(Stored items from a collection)
☆ ☆ ☆ ☆ ☆ ☆ ☆

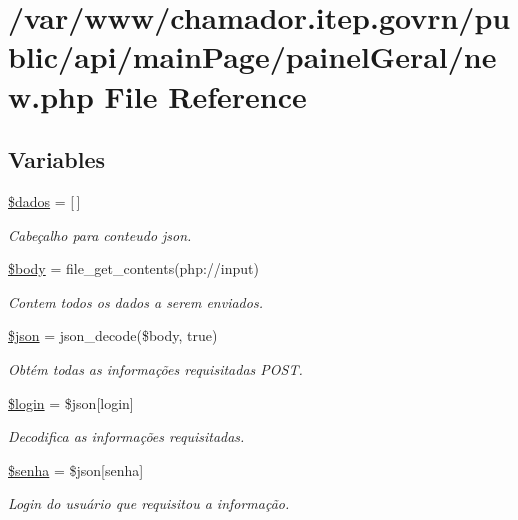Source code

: \hypertarget{main_page_2painel_geral_2new_8php}{}\section{/var/www/chamador.itep.\+govrn/public/api/main\+Page/painel\+Geral/new.php File Reference}
\label{main_page_2painel_geral_2new_8php}
\subsection*{Variables}
\begin{DoxyCompactItemize}
\item 
\hyperlink{main_page_2painel_geral_2new_8php_a252370d95039a38fa11afab784725d58}{\$dados} = \mbox{[}$\,$\mbox{]}
\begin{DoxyCompactList}\small\item\em Cabeçalho para conteudo json. \end{DoxyCompactList}\item 
\hyperlink{main_page_2painel_geral_2new_8php_a26b9f9373f7bb79dfcf8a86dff086b45}{\$body} = file\+\_\+get\+\_\+contents(\textquotesingle{}php\+://input\textquotesingle{})
\begin{DoxyCompactList}\small\item\em Contem todos os dados a serem enviados. \end{DoxyCompactList}\item 
\hyperlink{main_page_2painel_geral_2new_8php_acedd13b51401130848ce18f4d5c52605}{\$json} = json\+\_\+decode(\$body, true)
\begin{DoxyCompactList}\small\item\em Obtém todas as informações requisitadas P\+O\+ST. \end{DoxyCompactList}\item 
\hyperlink{main_page_2painel_geral_2new_8php_afc31993e855f9631572adfedcfe6f34b}{\$login} = \$json\mbox{[}\textquotesingle{}login\textquotesingle{}\mbox{]}
\begin{DoxyCompactList}\small\item\em Decodifica as informações requisitadas. \end{DoxyCompactList}\item 
\hyperlink{main_page_2painel_geral_2new_8php_a3678c8769c9698fd30581c1016c5f475}{\$senha} = \$json\mbox{[}\textquotesingle{}senha\textquotesingle{}\mbox{]}
\begin{DoxyCompactList}\small\item\em Login do usuário que requisitou a informação. \end{DoxyCompactList}\item 

\end{DoxyCompactItemize}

☆ ☆ ☆ ☆ ☆ ☆ ☆

== Brief ==
From the entries above, pull out each line that includes "textquotesingle".

== Solved problem ==
\hyperlink{main_page_2painel_geral_2new_8php_a26b9f9373f7bb79dfcf8a86dff086b45}{\$body} = file\+\_\+get\+\_\+contents(\textquotesingle{}php\+://input\textquotesingle{})
\hyperlink{main_page_2painel_geral_2new_8php_afc31993e855f9631572adfedcfe6f34b}{\$login} = \$json\mbox{[}\textquotesingle{}login\textquotesingle{}\mbox{]}
\hyperlink{main_page_2painel_geral_2new_8php_a3678c8769c9698fd30581c1016c5f475}{\$senha} = \$json\mbox{[}\textquotesingle{}senha\textquotesingle{}\mbox{]}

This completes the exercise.